The phonics teaching recommended by the inquiry led by Jim Rose, Ofsted's former head of primary, sharpens and develops phonological awareness, allowing virtually all children to become proficient readers. Some need extra help to acquire basic skills, and phonological awareness is an integral element. A whole-language approach mixed with phonics, which Professor Snowling proposes, interferes with the integrity of the alphabetic code, gives mixed messages and may well confuse teachers who are grappling with the systematic teaching of phonics.
In West Dunbarton, one of the poorest areas in the UK, a synthetic phonics approach is used in mainstream and for those who need extra help. The illiteracy rates in its schools have dropped from more than 20 per cent to 6 per cent this year, with a projected drop to about 1 per cent next year.
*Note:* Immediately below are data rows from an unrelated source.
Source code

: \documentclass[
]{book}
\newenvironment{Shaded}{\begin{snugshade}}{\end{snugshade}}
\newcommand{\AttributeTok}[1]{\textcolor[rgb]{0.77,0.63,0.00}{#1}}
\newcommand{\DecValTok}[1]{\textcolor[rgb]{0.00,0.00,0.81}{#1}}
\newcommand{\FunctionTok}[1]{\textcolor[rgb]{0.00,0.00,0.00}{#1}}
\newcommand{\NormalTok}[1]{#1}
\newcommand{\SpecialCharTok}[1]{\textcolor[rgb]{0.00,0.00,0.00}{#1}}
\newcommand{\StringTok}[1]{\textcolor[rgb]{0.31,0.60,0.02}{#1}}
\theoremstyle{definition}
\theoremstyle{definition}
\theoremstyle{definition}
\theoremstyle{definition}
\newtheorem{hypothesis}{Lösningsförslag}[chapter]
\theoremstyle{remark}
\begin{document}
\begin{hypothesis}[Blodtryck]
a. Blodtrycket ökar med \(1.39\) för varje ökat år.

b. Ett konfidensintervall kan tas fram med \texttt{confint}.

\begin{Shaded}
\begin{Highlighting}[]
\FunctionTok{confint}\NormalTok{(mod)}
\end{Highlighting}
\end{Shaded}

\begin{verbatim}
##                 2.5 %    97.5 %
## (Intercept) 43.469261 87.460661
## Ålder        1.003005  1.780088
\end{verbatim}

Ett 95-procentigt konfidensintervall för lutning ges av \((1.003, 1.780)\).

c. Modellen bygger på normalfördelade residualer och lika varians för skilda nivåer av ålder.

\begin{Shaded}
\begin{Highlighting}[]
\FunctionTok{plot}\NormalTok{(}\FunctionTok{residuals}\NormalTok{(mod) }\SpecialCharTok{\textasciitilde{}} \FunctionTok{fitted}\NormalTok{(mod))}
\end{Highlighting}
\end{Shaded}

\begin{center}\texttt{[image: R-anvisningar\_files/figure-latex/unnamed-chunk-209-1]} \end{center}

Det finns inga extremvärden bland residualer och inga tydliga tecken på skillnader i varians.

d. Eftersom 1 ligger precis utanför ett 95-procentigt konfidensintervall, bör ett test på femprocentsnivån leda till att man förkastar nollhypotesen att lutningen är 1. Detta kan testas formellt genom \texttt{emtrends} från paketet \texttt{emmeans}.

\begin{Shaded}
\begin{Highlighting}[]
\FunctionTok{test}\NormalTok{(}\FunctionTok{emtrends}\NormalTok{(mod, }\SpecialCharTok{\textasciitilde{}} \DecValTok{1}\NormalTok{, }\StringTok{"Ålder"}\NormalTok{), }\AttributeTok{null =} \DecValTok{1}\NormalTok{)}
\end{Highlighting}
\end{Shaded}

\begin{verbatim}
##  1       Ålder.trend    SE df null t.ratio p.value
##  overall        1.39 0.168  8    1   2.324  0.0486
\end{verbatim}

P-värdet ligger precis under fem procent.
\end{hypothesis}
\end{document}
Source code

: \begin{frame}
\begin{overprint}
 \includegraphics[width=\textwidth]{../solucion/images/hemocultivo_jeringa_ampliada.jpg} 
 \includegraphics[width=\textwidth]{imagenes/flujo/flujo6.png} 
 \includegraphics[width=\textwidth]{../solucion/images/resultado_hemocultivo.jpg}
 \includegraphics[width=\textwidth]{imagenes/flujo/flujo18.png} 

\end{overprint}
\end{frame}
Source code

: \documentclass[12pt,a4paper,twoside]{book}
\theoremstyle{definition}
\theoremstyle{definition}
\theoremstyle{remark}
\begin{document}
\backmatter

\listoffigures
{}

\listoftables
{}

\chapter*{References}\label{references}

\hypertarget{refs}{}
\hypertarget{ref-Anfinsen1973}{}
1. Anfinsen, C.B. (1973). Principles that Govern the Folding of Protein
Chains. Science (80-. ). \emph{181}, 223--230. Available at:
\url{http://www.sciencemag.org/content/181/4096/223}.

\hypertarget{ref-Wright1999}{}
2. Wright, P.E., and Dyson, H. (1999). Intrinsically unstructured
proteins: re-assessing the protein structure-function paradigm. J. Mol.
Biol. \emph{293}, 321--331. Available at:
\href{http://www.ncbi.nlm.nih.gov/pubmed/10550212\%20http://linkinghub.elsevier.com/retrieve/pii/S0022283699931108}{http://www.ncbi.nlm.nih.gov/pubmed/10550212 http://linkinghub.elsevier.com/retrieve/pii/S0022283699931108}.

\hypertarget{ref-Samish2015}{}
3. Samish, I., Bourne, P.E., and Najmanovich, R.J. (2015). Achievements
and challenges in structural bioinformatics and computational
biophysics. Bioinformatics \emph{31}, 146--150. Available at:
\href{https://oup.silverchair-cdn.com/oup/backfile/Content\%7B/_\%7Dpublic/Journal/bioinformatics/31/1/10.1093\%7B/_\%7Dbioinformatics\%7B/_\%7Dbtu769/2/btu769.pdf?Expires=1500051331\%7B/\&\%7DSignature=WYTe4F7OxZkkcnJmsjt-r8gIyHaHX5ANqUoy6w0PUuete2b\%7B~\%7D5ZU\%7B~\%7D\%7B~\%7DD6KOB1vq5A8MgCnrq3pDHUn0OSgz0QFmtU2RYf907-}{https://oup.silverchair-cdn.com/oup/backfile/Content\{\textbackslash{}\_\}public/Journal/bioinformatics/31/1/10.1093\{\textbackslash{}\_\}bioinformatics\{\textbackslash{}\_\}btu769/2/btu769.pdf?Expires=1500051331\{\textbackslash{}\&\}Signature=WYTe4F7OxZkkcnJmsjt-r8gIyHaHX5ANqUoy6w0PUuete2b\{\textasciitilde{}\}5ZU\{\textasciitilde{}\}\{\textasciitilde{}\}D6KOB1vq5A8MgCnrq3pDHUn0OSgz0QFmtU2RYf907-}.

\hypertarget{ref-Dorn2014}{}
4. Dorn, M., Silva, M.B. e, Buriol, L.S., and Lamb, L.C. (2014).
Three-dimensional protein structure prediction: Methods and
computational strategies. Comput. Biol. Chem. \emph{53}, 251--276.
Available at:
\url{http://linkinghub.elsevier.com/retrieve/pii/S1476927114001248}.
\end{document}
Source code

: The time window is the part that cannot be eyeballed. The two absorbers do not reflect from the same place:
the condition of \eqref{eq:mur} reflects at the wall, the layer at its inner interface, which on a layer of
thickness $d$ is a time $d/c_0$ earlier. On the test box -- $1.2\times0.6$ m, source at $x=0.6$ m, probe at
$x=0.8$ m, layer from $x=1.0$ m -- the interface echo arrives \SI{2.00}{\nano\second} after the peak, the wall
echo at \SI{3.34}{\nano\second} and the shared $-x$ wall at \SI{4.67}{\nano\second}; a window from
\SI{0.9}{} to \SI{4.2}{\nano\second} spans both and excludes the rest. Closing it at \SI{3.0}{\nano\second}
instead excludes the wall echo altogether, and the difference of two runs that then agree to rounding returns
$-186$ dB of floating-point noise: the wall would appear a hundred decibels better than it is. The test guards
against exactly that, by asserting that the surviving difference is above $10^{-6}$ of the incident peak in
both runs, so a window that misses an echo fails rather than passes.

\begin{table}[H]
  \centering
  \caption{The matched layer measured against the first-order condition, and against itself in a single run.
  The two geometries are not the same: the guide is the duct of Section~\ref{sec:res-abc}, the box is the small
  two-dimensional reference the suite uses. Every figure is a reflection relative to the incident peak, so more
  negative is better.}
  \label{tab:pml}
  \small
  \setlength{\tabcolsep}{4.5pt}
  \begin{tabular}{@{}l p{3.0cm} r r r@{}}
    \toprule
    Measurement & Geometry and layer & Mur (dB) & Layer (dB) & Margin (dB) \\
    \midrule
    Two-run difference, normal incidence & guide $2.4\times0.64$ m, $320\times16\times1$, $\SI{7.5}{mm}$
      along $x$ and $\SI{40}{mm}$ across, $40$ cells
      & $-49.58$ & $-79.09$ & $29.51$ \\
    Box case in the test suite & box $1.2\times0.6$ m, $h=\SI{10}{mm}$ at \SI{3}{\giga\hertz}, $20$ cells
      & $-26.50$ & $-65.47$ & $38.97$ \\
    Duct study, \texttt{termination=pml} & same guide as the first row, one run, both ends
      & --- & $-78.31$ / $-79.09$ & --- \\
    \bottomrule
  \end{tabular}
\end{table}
Schools using a synthetic phonics approach in England report similar results.
Training teachers to use a synthetic phonics approach as the core knowledge requirement for learning to read, and training assistants to do any extension work is surely "joined-up" thinking. It is also cost-effective.
The Reading Reform Foundation has constantly challenged the Government's Early Literacy Support (ELS) initiative, calling for the withdrawal of programmes under the Department for Education and Skills' ELS umbrella. The jewel in the department's remedial crown, Reading Recovery, is not only hugely expensive but has also attracted worldwide criticism. While Sound Linkage costs less and is a better designed programme, it shares many whole-language characteristics with Reading Recovery and Catch Up.